(Task): Search the records for the string "grid" and copy every line in which it appears.

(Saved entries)

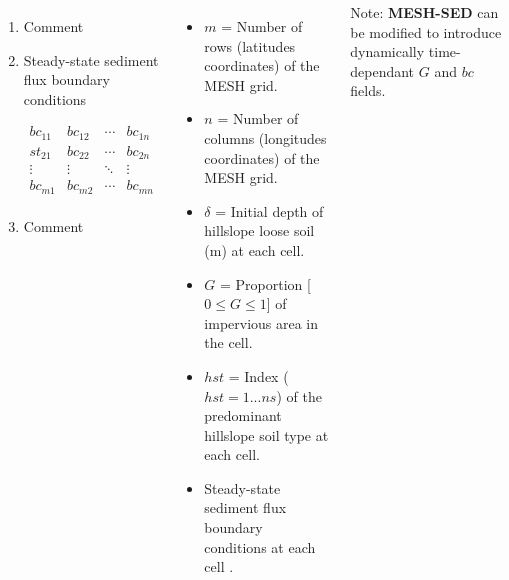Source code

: \documentclass{beamer}
\newcommand{\ms}{\textbf{MESH-SED} }
\newcounter{ResumeEnumerate}
\begin{document}
\begin{frame}
\begin{columns}
{\begin{enumerate}[label=Line \arabic*]
\begin{minipage}[t]{0.1\linewidth}
\begin{flushright}
$$\begin{matrix}
hst_{21} & hst_{22} & \cdots & hst_{2n} \\
\vdots & \vdots & \ddots & \vdots \\
hst_{m1} & hst_{m2} & \cdots & hst_{mn}\\
\end{matrix}
$$
\end{flushright}
\end{minipage}
\item Comment
\item Steady-state sediment flux boundary conditions\\[-2.7em]
\begin{minipage}[t]{0.1\linewidth}
\begin{flushright}
$$
\begin{matrix} 
bc_{11} & bc_{12} & \cdots & bc_{1n} \\
st_{21} & bc_{22} & \cdots & bc_{2n} \\
\vdots & \vdots & \ddots & \vdots \\
bc_{m1} & bc_{m2} & \cdots & bc_{mn}\\
\end{matrix}
$$
\end{flushright}
\end{minipage}
\item Comment
\end{enumerate}
\setcounter{ResumeEnumerate}{\value{enumi}}
}
{\scriptsize 
\begin{itemize}[label={}]
\item $m$ = Number of rows (latitudes coordinates) of the MESH grid.
\item $n$ = Number of columns (longitudes coordinates) of the MESH grid.
\item $\delta$ = Initial depth of hillslope loose soil (m) at each cell.
\item $G$ =  Proportion [$0\leq G \leq 1$] of impervious area in the cell.
\item $hst$ =  Index ($hst = 1 ... ns$) of the predominant hillslope soil type at each cell.
\item Steady-state sediment flux boundary conditions at each cell . 
\end{itemize}
Note: \ms can be modified to introduce dynamically time-dependant $G$ and $bc$ fields.
}
\end{columns}
\end{frame}
\end{document}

(Task response):
\item $m$ = Number of rows (latitudes coordinates) of the MESH grid.
\item $n$ = Number of columns (longitudes coordinates) of the MESH grid.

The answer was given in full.